# Work instruction
The task for the listing below is to write out exactly the lines starting at the one containing "该公司周二公布，其主要中国竞" and ending at the one containing "1. [Download and", both included. Pictures are to be omitted.

# Data to process
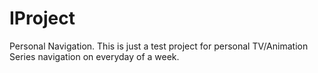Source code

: # IProject
Personal Navigation.
This is just a test project for personal TV/Animation Series navigation on everyday of a week.
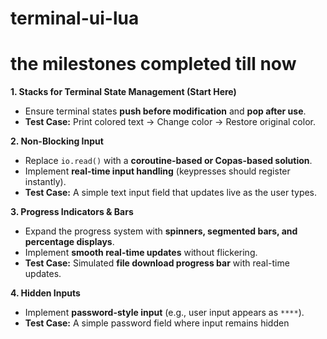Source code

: # terminal-ui-lua
# the milestones completed till now
**1. Stacks for Terminal State Management (Start Here)**


- Ensure terminal states **push before modification** and **pop after use**.
- **Test Case:** Print colored text → Change color → Restore original color.

 **2. Non-Blocking Input**

- Replace `io.read()` with a **coroutine-based or Copas-based solution**.
- Implement **real-time input handling** (keypresses should register instantly).
- **Test Case:** A simple text input field that updates live as the user types.

**3. Progress Indicators & Bars**

- Expand the progress system with **spinners, segmented bars, and percentage displays**.
- Implement **smooth real-time updates** without flickering.
- **Test Case:** Simulated **file download progress bar** with real-time updates.

**4. Hidden Inputs**

- Implement **password-style input** (e.g., user input appears as `****`).
- **Test Case:** A simple password field where input remains hidden
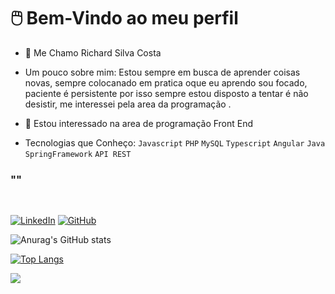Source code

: # 🖱️ Bem-Vindo ao meu perfil
- 👋 Me Chamo Richard Silva Costa
- Um pouco sobre mim: Estou sempre em busca de aprender coisas novas, sempre colocanado
em pratica oque eu aprendo sou focado, paciente é persistente por isso sempre estou disposto
a tentar é não desistir, me interessei pela area da programação .

- 👀 Estou interessado na area de programação Front End
- Tecnologias que Conheço: `Javascript` `PHP` `MySQL` `Typescript`
`Angular` `Java` `SpringFramework` `API REST`

### ""
<br>

<a href="https://www.linkedin.com/in/richardsilva-front/">![LinkedIn](https://img.shields.io/badge/LinkedIn-3b49df?style=for-the-badge&logo=LinkedIn&logoColor=white)</a>
<a href="https://github.com/RiCharde16">![GitHub](https://img.shields.io/badge/GitHub-000?style=for-the-badge&logo=GitHub&logoColor=white)</a>

<div> 
  
  ![Anurag's GitHub stats](https://github-readme-stats.vercel.app/api?username=RiCharde16&show_icons=true&theme=radical)

  [![Top Langs](https://github-readme-stats.vercel.app/api/top-langs/?username=RiCharde16&layout=compact&theme=radical)](https://github.com/RiCharde16/github-readme-stats)
</div>

<div style="width: 100%">
  <img src="https://media.tenor.com/2MbU9-633q8AAAAC/jim-carrey-typing.gif" />
</div>

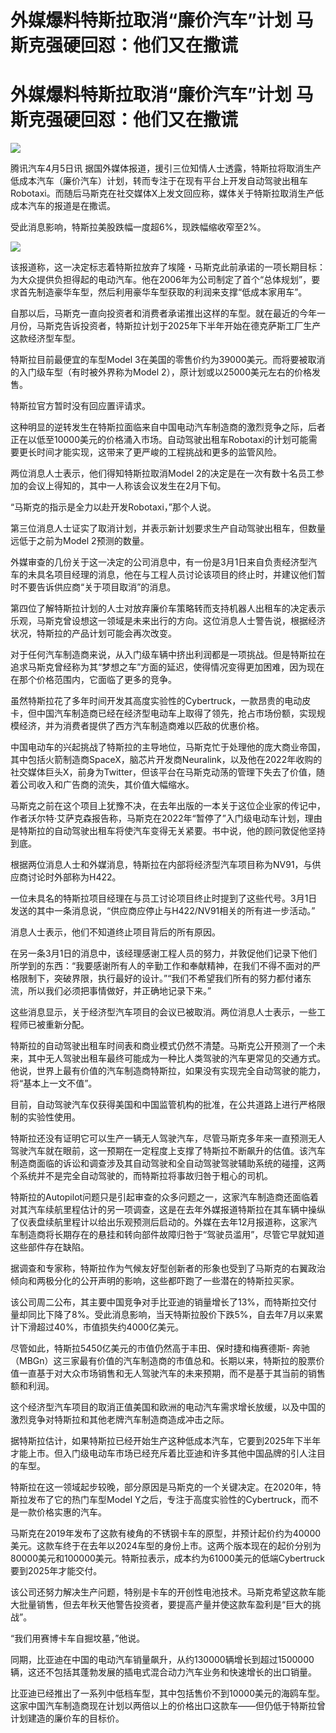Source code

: # 外媒爆料特斯拉取消“廉价汽车”计划 马斯克强硬回怼：他们又在撒谎

# 外媒爆料特斯拉取消“廉价汽车”计划 马斯克强硬回怼：他们又在撒谎

![](https://inews.gtimg.com/news_bt/OBDzx8aOmPN2XxFjuXq13LiIbVMWFndjVV64Ad-a1APBsAA/1000)

腾讯汽车4月5日讯
据国外媒体报道，援引三位知情人士透露，特斯拉将取消生产低成本汽车（廉价汽车）计划，转而专注于在现有平台上开发自动驾驶出租车Robotaxi。而随后马斯克在社交媒体X上发文回应称，媒体关于特斯拉取消生产低成本汽车的报道是在撒谎。

受此消息影响，特斯拉美股跌幅一度超6%，现跌幅缩收窄至2%。

![](https://inews.gtimg.com/news_bt/OV_L4zapnw_D78P5bjWhhFs9ky6A1vhbH3Y9-ANiWfYnYAA/1000)

该报道称，这一决定标志着特斯拉放弃了埃隆・马斯克此前承诺的一项长期目标：为大众提供负担得起的电动汽车。他在2006年为公司制定了首个“总体规划”，要求首先制造豪华车型，然后利用豪华车型获取的利润来支撑“低成本家用车”。

自那以后，马斯克一直向投资者和消费者承诺推出这样的车型。就在最近的今年一月份，马斯克告诉投资者，特斯拉计划于2025年下半年开始在德克萨斯工厂生产这款经济型车型。

特斯拉目前最便宜的车型Model 3在美国的零售价约为39000美元。而将要被取消的入门级车型（有时被外界称为Model
2），原计划或以25000美元左右的价格发售。

特斯拉官方暂时没有回应置评请求。

这种明显的逆转发生在特斯拉面临来自中国电动汽车制造商的激烈竞争之际，后者正在以低至10000美元的价格涌入市场。自动驾驶出租车Robotaxi的计划可能需要更长时间才能实现，这带来了更严峻的工程挑战和更多的监管风险。

两位消息人士表示，他们得知特斯拉取消Model 2的决定是在一次有数十名员工参加的会议上得知的，其中一人称该会议发生在2月下旬。

“马斯克的指示是全力以赴开发Robotaxi，”那个人说。

第三位消息人士证实了取消计划，并表示新计划要求生产自动驾驶出租车，但数量远低于之前为Model 2预测的数量。

外媒审查的几份关于这一决定的公司消息中，有一份是3月1日来自负责经济型汽车的未具名项目经理的消息，他在与工程人员讨论该项目的终止时，并建议他们暂时不要告诉供应商“关于项目取消”的消息。

第四位了解特斯拉计划的人士对放弃廉价车策略转而支持机器人出租车的决定表示乐观，马斯克曾设想这一领域是未来出行的方向。这位消息人士警告说，根据经济状况，特斯拉的产品计划可能会再次改变。

对于任何汽车制造商来说，从入门级车辆中挤出利润都是一项挑战。但是特斯拉在追求马斯克曾经称为其“梦想之车”方面的延迟，使得情况变得更加困难，因为现在在那个价格范围内，它面临了更多的竞争。

虽然特斯拉花了多年时间开发其高度实验性的Cybertruck，一款昂贵的电动皮卡，但中国汽车制造商已经在经济型电动车上取得了领先，抢占市场份额，实现规模经济，并为消费者提供了西方汽车制造商难以匹敌的优惠价格。

中国电动车的兴起挑战了特斯拉的主导地位，马斯克忙于处理他的庞大商业帝国，其中包括火箭制造商SpaceX，脑芯片开发商Neuralink，以及他在2022年收购的社交媒体巨头X，前身为Twitter，但该平台在马斯克动荡的管理下失去了价值，随着公司收入和广告商的流失，其价值大幅缩水。

马斯克之前在这个项目上犹豫不决，在去年出版的一本关于这位企业家的传记中，作者沃尔特·艾萨克森报告称，马斯克在2022年“暂停了”入门级电动车计划，理由是特斯拉的自动驾驶出租车将使汽车变得无关紧要。书中说，他的顾问敦促他坚持到底。

根据两位消息人士和外媒消息，特斯拉在内部将经济型汽车项目称为NV91，与供应商讨论时外部称为H422。

一位未具名的特斯拉项目经理在与员工讨论项目终止时提到了这些代号。3月1日发送的其中一条消息说，“供应商应停止与H422/NV91相关的所有进一步活动。”

消息人士表示，他们不知道终止项目背后的所有原因。

在另一条3月1日的消息中，该经理感谢工程人员的努力，并敦促他们记录下他们所学到的东西：“我要感谢所有人的辛勤工作和奉献精神，在我们不得不面对的严格限制下，突破界限，执行最好的设计。”“我们不希望我们所有的努力都付诸东流，所以我们必须把事情做好，并正确地记录下来。”

这些消息显示，关于经济型汽车项目的会议已被取消。两位消息人士表示，一些工程师已被重新分配。

特斯拉的自动驾驶出租车时间表和商业模式仍然不清楚。马斯克公开预测了一个未来，其中无人驾驶出租车最终可能成为一种比人类驾驶的汽车更常见的交通方式。他说，世界上最有价值的汽车制造商特斯拉，如果没有实现完全自动驾驶的能力，将“基本上一文不值”。

目前，自动驾驶汽车仅获得美国和中国监管机构的批准，在公共道路上进行严格限制的实验性使用。

特斯拉还没有证明它可以生产一辆无人驾驶汽车，尽管马斯克多年来一直预测无人驾驶汽车就在眼前，这一预期在一定程度上支撑了特斯拉不断飙升的估值。该汽车制造商面临的诉讼和调查涉及其自动驾驶和全自动驾驶驾驶辅助系统的碰撞，这两个系统并不是完全自动驾驶的，而特斯拉将事故归咎于粗心的司机。

特斯拉的Autopilot问题只是引起审查的众多问题之一，这家汽车制造商还面临着对其汽车续航里程估计的另一项调查，这是在去年外媒报道特斯拉在其车辆中操纵了仪表盘续航里程计以给出乐观预测后启动的。外媒在去年12月报道称，这家汽车制造商将长期存在的悬挂和转向部件故障归咎于“驾驶员滥用”，尽管它早就知道这些部件存在缺陷。

据调查和专家称，特斯拉作为气候友好型创新者的形象也受到了马斯克的右翼政治倾向和两极分化的公开声明的影响，这些都吓跑了一些潜在的特斯拉买家。

该公司周二公布，其主要中国竞争对手比亚迪的销量增长了13%，而特斯拉交付量却同比下降了8%。受此消息影响，当天特斯拉股价下跌5%，自去年7月以来累计下滑超过40%，市值损失约4000亿美元。

尽管如此，特斯拉5450亿美元的市值仍然高于丰田、保时捷和梅赛德斯-
奔驰（MBGn）这三家最有价值的汽车制造商的市值总和。长期以来，特斯拉的股票价值一直基于对大众市场销售和无人驾驶汽车的未来预期，而不是基于其当前的销售额和利润。

这个经济型汽车项目的取消正值美国和欧洲的电动汽车需求增长放缓，以及中国的激烈竞争对特斯拉和其他老牌汽车制造商造成冲击之际。

据特斯拉估计，如果特斯拉已经开始生产这种低成本汽车，它要到2025年下半年才能上市。但入门级电动车市场已经充斥着比亚迪和许多其他中国品牌的引人注目的车型。

特斯拉在这一领域起步较晚，部分原因是马斯克的一个关键决定。在2020年，特斯拉发布了它的热门车型Model
Y之后，专注于高度实验性的Cybertruck，而不是一款价格实惠的汽车。

马斯克在2019年发布了这款有棱角的不锈钢卡车的原型，并预计起价约为40000美元。这款车终于在去年以2024车型的身份上市。这两个版本现在的起价分别为80000美元和100000美元。特斯拉表示，成本约为61000美元的低端Cybertruck要到2025年才能交付。

该公司还努力解决生产问题，特别是卡车的开创性电池技术。马斯克希望这款车能大批量销售，但去年秋天他警告投资者，要提高产量并使这款车盈利是“巨大的挑战”。

“我们用赛博卡车自掘坟墓，”他说。

同期，比亚迪在中国的电动汽车销量飙升，从约130000辆增长到超过1500000辆，这还不包括其蓬勃发展的插电式混合动力汽车业务和快速增长的出口销量。

比亚迪已经推出了一系列中低档车型，其中包括售价不到10000美元的海鸥车型。这家中国汽车制造商现在计划以两倍以上的价格出口这款车——但仍低于特斯拉曾计划建造的廉价车的目标价。

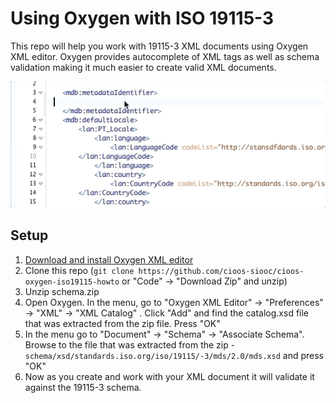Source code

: # Using Oxygen with ISO 19115-3

This repo will help you work with 19115-3 XML documents using Oxygen XML editor. Oxygen provides autocomplete of XML tags as well as schema validation making it much easier to create valid XML documents.

<img src="oxygen_cioos_xml.gif">

## Setup

1. [Download and install Oxygen XML editor](https://www.oxygenxml.com/xml_editor/download_oxygenxml_editor.html)
1. Clone this repo (`git clone https://github.com/cioos-siooc/cioos-oxygen-iso19115-howto` or "Code" -> "Download Zip" and unzip)
1. Unzip schema.zip
1. Open Oxygen. In the menu, go to "Oxygen XML Editor" -> "Preferences" -> "XML" -> "XML Catalog" . Click "Add" and find the catalog.xsd file that was extracted from the zip file. Press "OK"
1. In the menu go to "Document" -> "Schema" -> "Associate Schema". Browse to the file that was extracted from the zip - `schema/xsd/standards.iso.org/iso/19115/-3/mds/2.0/mds.xsd` and press "OK"
1. Now as you create and work with your XML document it will validate it against the 19115-3 schema.
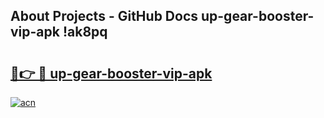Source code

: ## About Projects - GitHub Docs up-gear-booster-vip-apk !ak8pq

# <h2><a href="https://andorid.site?title=up-gear-booster-vip-apk&ref=04A">🔗👉 🔴 up-gear-booster-vip-apk</a></h2>

[![acn](https://github.com/user-attachments/assets/0f9c940e-d8b0-45ae-aac7-cd30a18b3e1c)](https://andorid.site?title=up-gear-booster-vip-apk&ref=04A)

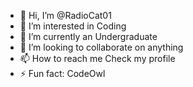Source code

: - 👋 Hi, I’m @RadioCat01
- 👀 I’m interested in Coding
- 🌱 I’m currently an Undergraduate
- 💞️ I’m looking to collaborate on anything
- 📫 How to reach me Check my profile
- ⚡ Fun fact: CodeOwl

<!---
RadioCat01/RadioCat01 is a ✨ special ✨ repository because its `README.md` (this file) appears on your GitHub profile.
You can click the Preview link to take a look at your changes.
--->
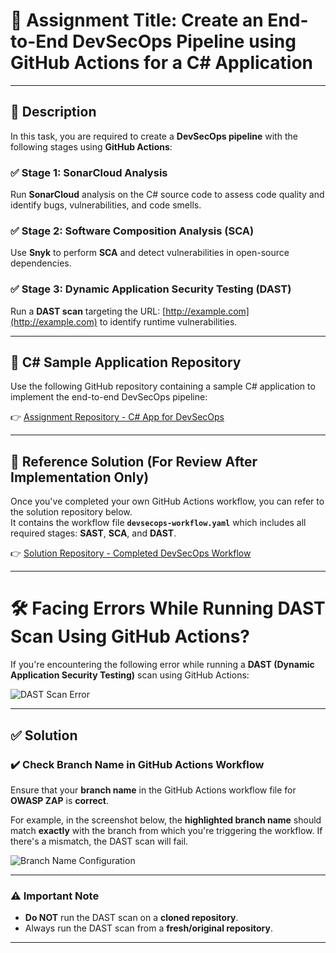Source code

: # 📌 Assignment Title: Create an End-to-End DevSecOps Pipeline using GitHub Actions for a C# Application

---

## 📄 Description

In this task, you are required to create a **DevSecOps pipeline** with the following stages using **GitHub Actions**:

### ✅ Stage 1: SonarCloud Analysis  
Run **SonarCloud** analysis on the C# source code to assess code quality and identify bugs, vulnerabilities, and code smells.

### ✅ Stage 2: Software Composition Analysis (SCA)  
Use **Snyk** to perform **SCA** and detect vulnerabilities in open-source dependencies.

### ✅ Stage 3: Dynamic Application Security Testing (DAST)  
Run a **DAST scan** targeting the URL: [http://example.com](http://example.com) to identify runtime vulnerabilities.

---

## 🔗 C# Sample Application Repository

Use the following GitHub repository containing a sample C# application to implement the end-to-end DevSecOps pipeline:

👉 [Assignment Repository - C# App for DevSecOps](https://github.com/asecurityguru/devsecops-dotnet-github-actions-end-to-end-assignment)

---

## 🧪 Reference Solution (For Review After Implementation Only)

Once you've completed your own GitHub Actions workflow, you can refer to the solution repository below.  
It contains the workflow file **`devsecops-workflow.yaml`** which includes all required stages: **SAST**, **SCA**, and **DAST**.

👉 [Solution Repository - Completed DevSecOps Workflow](https://github.com/asecurityguru/devsecops-dotnet-github-actions-end-to-end-solution)

---
# 🛠️ Facing Errors While Running DAST Scan Using GitHub Actions?

If you're encountering the following error while running a **DAST (Dynamic Application Security Testing)** scan using GitHub Actions:

![DAST Scan Error](https://img-c.udemycdn.com/redactor/raw/article_lecture/2023-01-10_07-17-09-775d14acaf9056fc13d86cda933b5dc6.png)

---

## ✅ Solution

### ✔️ Check Branch Name in GitHub Actions Workflow

Ensure that your **branch name** in the GitHub Actions workflow file for **OWASP ZAP** is **correct**.

For example, in the screenshot below, the **highlighted branch name** should match **exactly** with the branch from which you're triggering the workflow. If there's a mismatch, the DAST scan will fail.

![Branch Name Configuration](https://img-c.udemycdn.com/redactor/raw/article_lecture/2023-01-10_07-12-53-fec7b685b9c5faad20dcdd1ea6538259.png)

---

### ⚠️ Important Note

- **Do NOT** run the DAST scan on a **cloned repository**.
- Always run the DAST scan from a **fresh/original repository**.

---
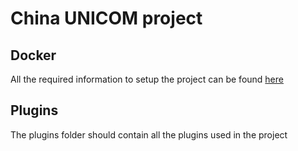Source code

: # China UNICOM project

## Docker
All the required information to setup the project can be found [here](Docker/readme.md)

## Plugins
The plugins folder should contain all the plugins used in the project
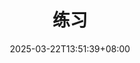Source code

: ---
weight: 700
title: "练习"
description: ""
icon: "code_blocks"
date: "2025-03-22T13:51:39+08:00"
lastmod: "2025-03-22T13:51:39+08:00"
draft: false
toc: true
---
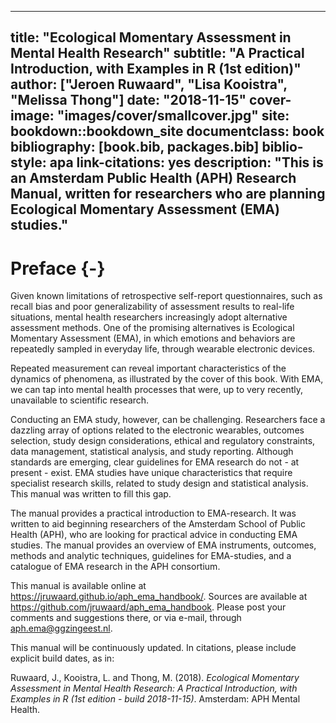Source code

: 
--- 
title: "Ecological Momentary Assessment in Mental Health Research"
subtitle: "A Practical Introduction, with Examples in R (1st edition)"
author: ["Jeroen Ruwaard", "Lisa Kooistra", "Melissa Thong"]
date: "2018-11-15"
cover-image: "images/cover/smallcover.jpg"
site: bookdown::bookdown_site
documentclass: book
bibliography: [book.bib, packages.bib]
biblio-style: apa
link-citations: yes
description: "This is an Amsterdam Public Health (APH) Research Manual, written for 
researchers who are planning Ecological Momentary Assessment (EMA) studies."
---

# Preface {-}



Given known limitations of retrospective self-report questionnaires, such as
recall bias and poor generalizability of assessment results to real-life
situations, mental health researchers increasingly adopt alternative assessment
methods. One of the promising alternatives is Ecological Momentary Assessment
(EMA), in which emotions and behaviors are repeatedly sampled in everyday life,
through wearable electronic devices.

Repeated measurement can reveal important characteristics of the dynamics of
phenomena, as illustrated by the cover of this book. With EMA, we can tap into
mental health processes that were, up to very recently, unavailable to
scientific research.

Conducting an EMA study, however, can be challenging. Researchers face a
dazzling array of options related to the electronic wearables, outcomes
selection, study design considerations, ethical and regulatory constraints, data
management, statistical analysis, and study reporting. Although standards are
emerging, clear guidelines for EMA research do not - at present - exist. EMA
studies have unique characteristics that require specialist research skills,
related to study design and statistical analysis. This manual was written to
fill this gap.

The manual provides a practical introduction to EMA-research. It was written to
aid beginning researchers of the Amsterdam School of Public Health (APH), who
are looking for practical advice in conducting EMA studies. The manual provides
an overview of EMA instruments, outcomes, methods and analytic techniques,
guidelines for EMA-studies, and a catalogue of EMA research in the APH
consortium.

This manual is available online at <https://jruwaard.github.io/aph_ema_handbook/>. Sources are available at <https://github.com/jruwaard/aph_ema_handbook>. Please post your comments and suggestions there, or via e-mail, through <aph.ema@ggzingeest.nl>.

This manual will be continuously updated. In citations, please include explicit 
build dates, as in:

Ruwaard, J., Kooistra, L. and Thong, M. (2018). *Ecological Momentary Assessment
in Mental Health Research: A Practical Introduction, with Examples in R (1st
edition - build 2018-11-15)*. Amsterdam: APH Mental Health. 
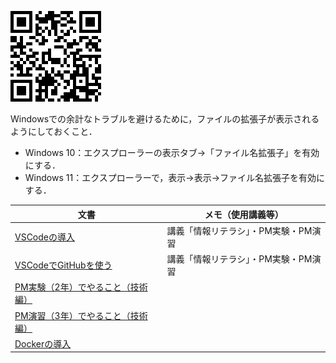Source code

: ![QR](img/pmit.png)

Windowsでの余計なトラブルを避けるために，ファイルの拡張子が表示されるようにしておくこと．

- Windows 10：エクスプローラーの表示タブ→「ファイル名拡張子」を有効にする．
- Windows 11：エクスプローラーで，表示→表示→ファイル名拡張子を有効にする．

文書|メモ（使用講義等）
---|---
[VSCodeの導入](vscode.md)|講義「情報リテラシ」・PM実験・PM演習
[VSCodeでGitHubを使う](git.md)|講義「情報リテラシ」・PM実験・PM演習
[PM実験（2年）でやること（技術編）](pmexperiments.md)|
[PM演習（3年）でやること（技術編）](https://github.com/taroyabuki/pmpractice2)|
[Dockerの導入](docker)|
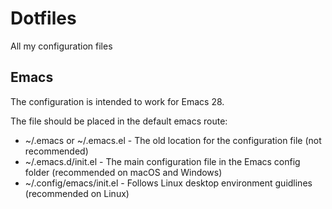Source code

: # Dotfiles

All my configuration files

## Emacs

The configuration is intended to work for Emacs 28.

The file should be placed in the default emacs route:

- ~/.emacs or ~/.emacs.el - The old location for the configuration file (not recommended)
- ~/.emacs.d/init.el - The main configuration file in the Emacs config folder (recommended on macOS and Windows)
- ~/.config/emacs/init.el - Follows Linux desktop environment guidlines (recommended on Linux)


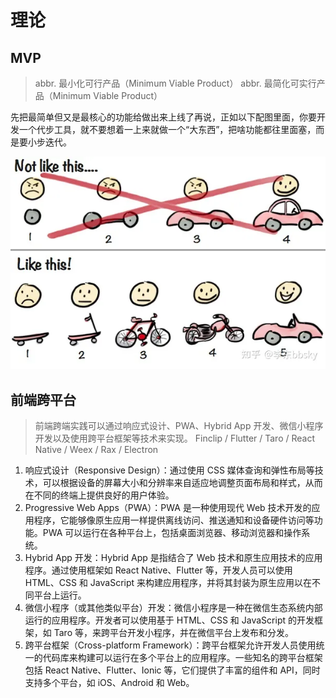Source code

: # 理论

## MVP

> abbr. 最小化可行产品（Minimum Viable Product）
> abbr. 最简化可实行产品（Minimum Viable Product）

先把最简单但又是最核心的功能给做出来上线了再说，正如以下配图里面，你要开发一个代步工具，就不要想着一上来就做一个“大东西”，把啥功能都往里面塞，而是要小步迭代。

![MVP](images/mvp.png)

## 前端跨平台

> 前端跨端实践可以通过响应式设计、PWA、Hybrid App 开发、微信小程序开发以及使用跨平台框架等技术来实现。
> Finclip / Flutter / Taro / React Native / Weex / Rax / Electron

1. 响应式设计（Responsive Design）：通过使用 CSS 媒体查询和弹性布局等技术，可以根据设备的屏幕大小和分辨率来自适应地调整页面布局和样式，从而在不同的终端上提供良好的用户体验。
2. Progressive Web Apps（PWA）：PWA 是一种使用现代 Web 技术开发的应用程序，它能够像原生应用一样提供离线访问、推送通知和设备硬件访问等功能。PWA 可以运行在各种平台上，包括桌面浏览器、移动浏览器和操作系统。
3. Hybrid App 开发：Hybrid App 是指结合了 Web 技术和原生应用技术的应用程序。通过使用框架如 React Native、Flutter 等，开发人员可以使用 HTML、CSS 和 JavaScript 来构建应用程序，并将其封装为原生应用以在不同平台上运行。
4. 微信小程序（或其他类似平台）开发：微信小程序是一种在微信生态系统内部运行的应用程序。开发者可以使用基于 HTML、CSS 和 JavaScript 的开发框架，如 Taro 等，来跨平台开发小程序，并在微信平台上发布和分发。
5. 跨平台框架（Cross-platform Framework）：跨平台框架允许开发人员使用统一的代码库来构建可以运行在多个平台上的应用程序。一些知名的跨平台框架包括 React Native、Flutter、Ionic 等，它们提供了丰富的组件和 API，同时支持多个平台，如 iOS、Android 和 Web。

# Expected answer
该公司周二公布，其主要中国竞争对手比亚迪的销量增长了13%，而特斯拉交付量却同比下降了8%。受此消息影响，当天特斯拉股价下跌5%，自去年7月以来累计下滑超过40%，市值损失约4000亿美元。

尽管如此，特斯拉5450亿美元的市值仍然高于丰田、保时捷和梅赛德斯-
奔驰（MBGn）这三家最有价值的汽车制造商的市值总和。长期以来，特斯拉的股票价值一直基于对大众市场销售和无人驾驶汽车的未来预期，而不是基于其当前的销售额和利润。

这个经济型汽车项目的取消正值美国和欧洲的电动汽车需求增长放缓，以及中国的激烈竞争对特斯拉和其他老牌汽车制造商造成冲击之际。

据特斯拉估计，如果特斯拉已经开始生产这种低成本汽车，它要到2025年下半年才能上市。但入门级电动车市场已经充斥着比亚迪和许多其他中国品牌的引人注目的车型。

特斯拉在这一领域起步较晚，部分原因是马斯克的一个关键决定。在2020年，特斯拉发布了它的热门车型Model
Y之后，专注于高度实验性的Cybertruck，而不是一款价格实惠的汽车。

马斯克在2019年发布了这款有棱角的不锈钢卡车的原型，并预计起价约为40000美元。这款车终于在去年以2024车型的身份上市。这两个版本现在的起价分别为80000美元和100000美元。特斯拉表示，成本约为61000美元的低端Cybertruck要到2025年才能交付。

该公司还努力解决生产问题，特别是卡车的开创性电池技术。马斯克希望这款车能大批量销售，但去年秋天他警告投资者，要提高产量并使这款车盈利是“巨大的挑战”。

“我们用赛博卡车自掘坟墓，”他说。

同期，比亚迪在中国的电动汽车销量飙升，从约130000辆增长到超过1500000辆，这还不包括其蓬勃发展的插电式混合动力汽车业务和快速增长的出口销量。

比亚迪已经推出了一系列中低档车型，其中包括售价不到10000美元的海鸥车型。这家中国汽车制造商现在计划以两倍以上的价格出口这款车——但仍低于特斯拉曾计划建造的廉价车的目标价。

Source code

: # Using Oxygen with ISO 19115-3

This repo will help you work with 19115-3 XML documents using Oxygen XML editor. Oxygen provides autocomplete of XML tags as well as schema validation making it much easier to create valid XML documents.

<img src="oxygen_cioos_xml.gif">

## Setup

1. [Download and install Oxygen XML editor](https://www.oxygenxml.com/xml_editor/download_oxygenxml_editor.html)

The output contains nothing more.